Shelly Powers blogged about the state of technology education in a recent post. She said,
The tech industry is broken. This state isn't reflected just in the lack of women–it's programs like agile computing, which are trying to compensate for behavioral characteristics that we're finding out, now, cause more harm than good. Yet, the colleges gear their programs to people with these same behavioral characteristics. That's where we need to start. We need to completely change the curriculum of computer science in school. In fact, we need to eliminate computer science as a separate field.
I recently learned about two programs with a different approach.
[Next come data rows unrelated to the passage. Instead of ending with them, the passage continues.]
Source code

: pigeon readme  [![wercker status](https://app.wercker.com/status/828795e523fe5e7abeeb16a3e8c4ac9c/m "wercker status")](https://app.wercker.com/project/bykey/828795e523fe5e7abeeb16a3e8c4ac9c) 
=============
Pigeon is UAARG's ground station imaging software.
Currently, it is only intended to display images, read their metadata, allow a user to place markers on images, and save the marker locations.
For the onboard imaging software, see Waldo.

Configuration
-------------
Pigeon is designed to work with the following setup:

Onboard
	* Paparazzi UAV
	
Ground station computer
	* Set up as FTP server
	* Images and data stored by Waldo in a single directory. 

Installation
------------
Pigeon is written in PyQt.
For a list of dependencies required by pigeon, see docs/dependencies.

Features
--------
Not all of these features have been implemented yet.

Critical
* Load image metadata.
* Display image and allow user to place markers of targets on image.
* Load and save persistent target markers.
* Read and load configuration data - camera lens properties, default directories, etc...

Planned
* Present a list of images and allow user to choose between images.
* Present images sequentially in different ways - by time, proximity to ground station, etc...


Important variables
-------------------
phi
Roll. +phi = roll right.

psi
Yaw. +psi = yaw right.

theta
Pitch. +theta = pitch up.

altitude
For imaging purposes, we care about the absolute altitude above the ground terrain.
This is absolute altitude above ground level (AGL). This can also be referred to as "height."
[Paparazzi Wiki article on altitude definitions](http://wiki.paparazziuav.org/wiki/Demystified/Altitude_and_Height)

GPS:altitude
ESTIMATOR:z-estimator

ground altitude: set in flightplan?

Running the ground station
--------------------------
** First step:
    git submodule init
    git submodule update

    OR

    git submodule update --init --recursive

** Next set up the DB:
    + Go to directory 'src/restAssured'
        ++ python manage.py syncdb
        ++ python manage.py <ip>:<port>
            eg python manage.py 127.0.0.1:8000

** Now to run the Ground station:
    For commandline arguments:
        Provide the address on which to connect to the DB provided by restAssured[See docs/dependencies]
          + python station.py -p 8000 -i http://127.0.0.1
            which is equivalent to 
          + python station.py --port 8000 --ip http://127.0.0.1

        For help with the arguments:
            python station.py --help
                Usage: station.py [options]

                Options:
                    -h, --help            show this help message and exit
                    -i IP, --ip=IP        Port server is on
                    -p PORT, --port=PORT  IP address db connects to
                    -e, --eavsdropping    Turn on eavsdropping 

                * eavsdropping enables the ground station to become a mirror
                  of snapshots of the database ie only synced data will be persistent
I don't know if Shelly would consider them progress, but they are a step away from the traditional way of doing.
An article in the San Francisco Bay Guardian about a program at Mills College in Oakland, California started my quest for information about programs for women in technology. The Mills College program, called New Horizons, is a reentry program that teaches computer programming to students with nontechnical backgrounds. Women make up roughly two-thirds of the participants in this graduate program. Mills is an undergraduate college for women with coed graduate programs. According to the article in the SFBG,
Introductory CS classes at most universities "act like weeder courses," scaring away all but the most confident students, [Mills computer science associate professor Ellen] Spertus says. Typically, up to half the students fail or drop out of introductory CS classes at other institutions. Spertus says this phenomenon hits women hardest because they may have less computer experience as well as less confidence...Spertus finds that many students going into her program suffer from low self-esteem — especially female students. She says they'll be earning A's in the program's classes but will be convinced they're not doing well and somehow "don't belong." Her teaching style, simultaneously rigorous and nurturing, helps change their opinion, she hopes.
As an aside, Ellen Spertus is a contributor at She's Such a Geek, a blog about science, technology and other nerdy stuff. A few resources found from She's Such a Geek include Women in Technology and Take Back the Tech.
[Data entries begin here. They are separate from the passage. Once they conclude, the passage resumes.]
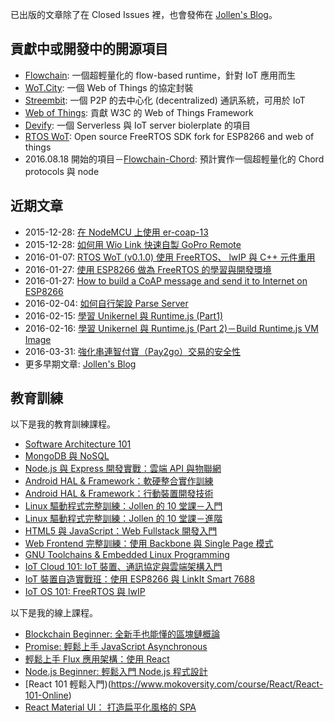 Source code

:已出版的文章除了在 Closed Issues 裡，也會發佈在 [Jollen's Blog](http://jollen.org/blog)。

## 貢獻中或開發中的開源項目

* [Flowchain](https://github.com/flowchain): 一個超輕量化的 flow-based runtime，針對 IoT 應用而生
* [WoT.City](https://github.com/wotcity): 一個 Web of Things 的協定封裝
* [Streembit](https://github.com/streembit): 一個 P2P 的去中心化 (decentralized) 通訊系統，可用於 IoT
* [Web of Things](https://github.com/w3c/web-of-things-framework): 貢獻 W3C 的 Web of Things Framework
* [Devify](https://github.com/DevifyPlatform): 一個 Serverless 與 IoT server biolerplate 的項目
* [RTOS WoT](https://github.com/jollen/rtos-wot): Open source FreeRTOS SDK fork for ESP8266 and web of things
* 2016.08.18 開始的項目－[Flowchain-Chord](https://github.com/jollen/flowchain-chord): 預計實作一個超輕量化的 Chord protocols 與 node

## 近期文章

* 2015-12-28: [在 NodeMCU 上使用 er-coap-13](https://github.com/jollen/blog/issues/1)
* 2015-12-28: [如何用 Wio Link 快速自製 GoPro Remote](https://github.com/jollen/blog/issues/6)
* 2016-01-07: [RTOS WoT (v0.1.0) 使用 FreeRTOS、 lwIP 與 C++ 元件重用](https://github.com/jollen/blog/issues/7)
* 2016-01-27: [使用 ESP8266 做為 FreeRTOS 的學習與開發環境](https://github.com/jollen/blog/issues/8)
* 2016-01-27: [How to build a CoAP message and send it to Internet on ESP8266](https://github.com/jollen/blog/issues/2)
* 2016-02-04: [如何自行架設 Parse Server](https://github.com/jollen/blog/issues/10)
* 2016-02-15: [學習 Unikernel 與 Runtime.js (Part1)](https://github.com/jollen/blog/issues/12)
* 2016-02-16: [學習 Unikernel 與 Runtime.js (Part 2)－Build Runtime.js VM Image](https://github.com/jollen/blog/issues/13)
* 2016-03-31: [強化串連智付寶（Pay2go）交易的安全性](https://github.com/jollen/blog/issues/18)
* 更多早期文章: [Jollen's Blog](http://jollen.org/blog)

## 教育訓練

以下是我的教育訓練課程。

* [Software Architecture 101](https://www.moko365.com/enterprise/ad101-software-architecture-101)
* [MongoDB 與 NoSQL](https://www.moko365.com/enterprise/ap102-mongodb-nosql)
* [Node.js 與 Express 開發實戰：雲端 API 與物聯網](https://www.moko365.com/enterprise/ap103-nodejs-express)
* [Android HAL & Framework：軟硬整合實作訓練](https://www.moko365.com/enterprise/af101-android-hal-framework-practical)
* [Android HAL & Framework：行動裝置開發技術](https://www.moko365.com/enterprise/af102-android-hal-framework-subsystems)
* [Linux 驅動程式完整訓練：Jollen 的 10 堂課－入門](https://www.moko365.com/enterprise/sp001-linux-device-driver-basic)
* [Linux 驅動程式完整訓練：Jollen 的 10 堂課－進階](https://www.moko365.com/enterprise/sp002-linux-device-drive-advanced)
* [HTML5 與 JavaScript：Web Fullstack 開發入門](https://www.moko365.com/enterprise/ap100-html5-javascript-apps-cloud)
* [Web Frontend 完整訓練：使用 Backbone 與 Single Page 模式](https://www.moko365.com/enterprise/ap101-html5-front-end)
* [GNU Toolchains & Embedded Linux Programming](https://www.moko365.com/enterprise/sp000-gnu-toolchains-embedded-linux-programming)
* [IoT Cloud 101: IoT 裝置、通訊協定與雲端架構入門](https://www.moko365.com/enterprise/wot101-protocols-architecture-101)
* [IoT 裝置自造實戰班：使用 ESP8266 與 LinkIt Smart 7688](https://www.moko365.com/enterprise/im101-esp8266-linkit-smart-7688)
* [IoT OS 101: FreeRTOS 與 lwIP](https://www.moko365.com/enterprise/iot100-freertos-iot-programming-101)

以下是我的線上課程。

* [Blockchain Beginner: 全新手也能懂的區塊鏈概論](https://www.mokoversity.com/course/Blockchain/Blockchain-Beginner)
* [Promise: 輕鬆上手 JavaScript Asynchronous](https://www.mokoversity.com/course/React/Promise-Beginner)
* [輕鬆上手 Flux 應用架構：使用 React](https://www.mokoversity.com/course/React/React-Flux-Beginner)
* [Node.js Beginner: 輕鬆入門 Node.js 程式設計](https://www.mokoversity.com/course/Nodejs/Nodejs-Beginner)
* [React 101 輕鬆入門)(https://www.mokoversity.com/course/React/React-101-Online)
* [React Material UI： 打造扁平化風格的 SPA](https://www.mokoversity.com/course/React/React-Material-UI)
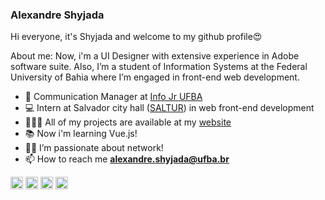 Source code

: ### Alexandre Shyjada 

Hi everyone, it's Shyjada and welcome to my github profile😍

About me: Now, i'm a UI Designer with extensive experience in Adobe software suite. Also, I’m a student of Information Systems at the Federal University of Bahia where I’m engaged in front-end web development.


- 💚 Communication Manager at [Info Jr UFBA](https://www.infojr.com.br/)
- 💻 Intern at Salvador city hall ([SALTUR](http://saltur.salvador.ba.gov.br/)) in web front-end development
- 👨🏽‍💻 All of my projects are available at my [website](https://www.alexshyjada.com/)
- 📚 Now i'm learning Vue.js!
- 💪🏽 I’m passionate about network!
- 📫 How to reach me **alexandre.shyjada@ufba.br**

<p align="left">
  <img src="https://cdn.worldvectorlogo.com/logos/logo-javascript.svg" alt="javascript" width="20" height="20"/>
  <img src="https://cdn.worldvectorlogo.com/logos/typescript.svg" alt="typescript"  width="20" height="20"/>
  <img src="https://cdn.worldvectorlogo.com/logos/react-2.svg" alt="html5"  width="20" height="20"/>
  <img src="https://cdn.worldvectorlogo.com/logos/vue-9.svg" alt="vue.js" width="20" height="20"/> 
</p>
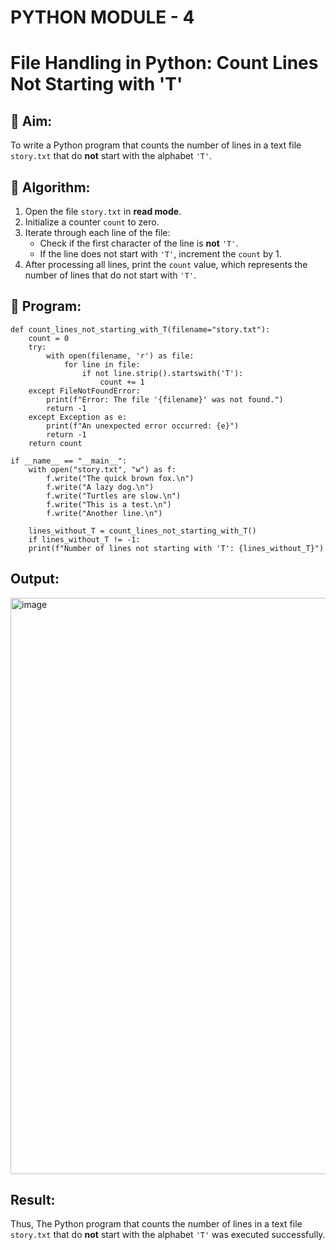 # PYTHON MODULE - 4
# File Handling in Python: Count Lines Not Starting with 'T'

## 🎯 Aim:
To write a Python program that counts the number of lines in a text file `story.txt` that do **not** start with the alphabet `'T'`.

## 🧠 Algorithm:
1. Open the file `story.txt` in **read mode**.
2. Initialize a counter `count` to zero.
3. Iterate through each line of the file:
   - Check if the first character of the line is **not** `'T'`.
   - If the line does not start with `'T'`, increment the `count` by 1.
4. After processing all lines, print the `count` value, which represents the number of lines that do not start with `'T'`.

## 🧾 Program:

    def count_lines_not_starting_with_T(filename="story.txt"):
        count = 0
        try:
            with open(filename, 'r') as file:
                for line in file:
                    if not line.strip().startswith('T'):
                        count += 1
        except FileNotFoundError:
            print(f"Error: The file '{filename}' was not found.")
            return -1 
        except Exception as e:
            print(f"An unexpected error occurred: {e}")
            return -1
        return count

    if __name__ == "__main__":
        with open("story.txt", "w") as f:
            f.write("The quick brown fox.\n")
            f.write("A lazy dog.\n")
            f.write("Turtles are slow.\n")
            f.write("This is a test.\n")
            f.write("Another line.\n")

        lines_without_T = count_lines_not_starting_with_T()
        if lines_without_T != -1:
        print(f"Number of lines not starting with 'T': {lines_without_T}")

## Output:

<img width="1917" height="922" alt="image" src="https://github.com/user-attachments/assets/4ccddb72-7207-4c80-84ec-813f008c0b1e" />

## Result:

Thus, The Python program that counts the number of lines in a text file `story.txt` that do **not** start with the alphabet `'T'` was executed successfully.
The second program I found, at the University of Colorado at Colorado Springs, offers a degree called a Bachelor of Innovation. It treats technology as a part of the process rather than as an end in itself. The BI program has components of technolgy, entrepreneurship, creative communication, and globalization. UCCS says,
A major component of the program is multi-disciplinary innovation teams working on real projects for real companies...The strong multi-disciplinary teaming nature of the BI program provides critical experience working across fields and across ages as well as a positive and diverse social network for the students to draw upon. It is expected to further enhance our efforts supporting and retaining minorities and women in engineering.
Other programs like this either don't exist or are very low profile. A web search doesn't yield much. Do you readers know of anything noteworthy that would be of interest to women looking for a different approach to technology education?
Comments
Timely update to studying IT industry + Women
in IT Center, MD
Thanks for posting this. Another strident group is the Women in IT Center at the Univ of Maryland. They're doing interesting work in training women IT leaders.
New media joyleader.
More info on Mills
I attended Mills and am quoted in the article you talk about. I just want to give another thumbs up for the program and encourage any woman interested in getting a degree in computing to really consider it.
You can check out http://ics.mills.edu/theses.html to see the kind of theses people produce. You'll see it is quality work and the topics are diverse and interesting. My thesis is at http://www.xicanista.net/insisterhood/.
Bloggers understand the power of technology, Mills gives you a chance to explore the possibilities and make it your own.